Bradley Carleton, Contributor
I once knew a man who introduced me to myself. His name was Tony. He owned a buffalo farm here in Charlotte and a chain of some of the finest restaurants in Vermont.
I was a host in one of his restaurants and happily greeted our customers.
I had just left a short-lived career as a stockbroker and was struggling to find my purpose. I had learned that I had been pursuing the image of a financial paragon, when reality came crashing down on me and I saw what I was doing for what it was—artificial egoism.
Occasionally Tony would come in to our restaurant, and in larger-than-life fashion (I think he was a reincarnated buffalo) he would always recognize me and pat me on the back with gusto.
Over time our friendship grew. He would always ask me about my greatest passion: waterfowl hunting.
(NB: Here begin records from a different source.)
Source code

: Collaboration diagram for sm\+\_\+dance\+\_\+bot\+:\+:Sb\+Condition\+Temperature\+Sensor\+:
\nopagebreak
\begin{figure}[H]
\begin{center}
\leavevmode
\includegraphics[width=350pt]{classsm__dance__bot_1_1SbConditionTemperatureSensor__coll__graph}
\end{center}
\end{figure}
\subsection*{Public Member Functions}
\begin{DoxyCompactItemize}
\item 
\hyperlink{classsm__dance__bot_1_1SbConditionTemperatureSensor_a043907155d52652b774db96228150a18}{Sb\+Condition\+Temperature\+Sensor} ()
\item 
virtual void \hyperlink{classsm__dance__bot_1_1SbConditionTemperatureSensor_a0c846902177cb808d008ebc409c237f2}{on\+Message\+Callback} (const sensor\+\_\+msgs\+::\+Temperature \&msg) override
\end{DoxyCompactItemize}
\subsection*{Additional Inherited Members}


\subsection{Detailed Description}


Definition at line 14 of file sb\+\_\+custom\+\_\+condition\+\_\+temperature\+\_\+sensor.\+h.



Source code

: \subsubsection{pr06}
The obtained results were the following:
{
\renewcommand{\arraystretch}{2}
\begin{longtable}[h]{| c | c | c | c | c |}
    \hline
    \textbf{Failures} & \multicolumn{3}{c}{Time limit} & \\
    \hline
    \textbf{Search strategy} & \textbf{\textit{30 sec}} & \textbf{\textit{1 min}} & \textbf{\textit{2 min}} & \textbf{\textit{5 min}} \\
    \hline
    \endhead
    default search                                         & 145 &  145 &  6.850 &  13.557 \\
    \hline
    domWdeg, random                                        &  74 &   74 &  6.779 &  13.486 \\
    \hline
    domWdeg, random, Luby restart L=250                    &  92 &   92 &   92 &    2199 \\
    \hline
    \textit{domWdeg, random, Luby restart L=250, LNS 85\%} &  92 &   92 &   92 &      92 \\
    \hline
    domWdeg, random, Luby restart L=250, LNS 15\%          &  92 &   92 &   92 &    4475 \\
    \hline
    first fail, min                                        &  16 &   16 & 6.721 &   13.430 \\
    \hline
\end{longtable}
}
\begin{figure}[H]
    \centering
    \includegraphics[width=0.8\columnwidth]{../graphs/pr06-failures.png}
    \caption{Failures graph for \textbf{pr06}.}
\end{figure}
He remembered what I told him, and the next time I saw him we would start our conversation where we left off.
Tony loved to hunt, but his intention was different from mine at the time. I was young and full of vinegar. I hunted to bag limits of waterfowl. He hunted for a spiritual connection. His approach to this passion of mine rubbed off on me and caused me to begin to question why I hunted.
Eventually he hired me as a guide to take him and a few of his cronies out for a goose hunt. I was working for another guide at the time, and he set up a hunt in a field where literally thousands of snow geese had been feeding the evening before. Eight of us spent four hours in the dark, setting up Texas rag-style windsock decoys—2,000 of them. Our palms bled from shoving the wooden dowels, which acted as flagpoles for the windsocks, into the hard clay of Addison County.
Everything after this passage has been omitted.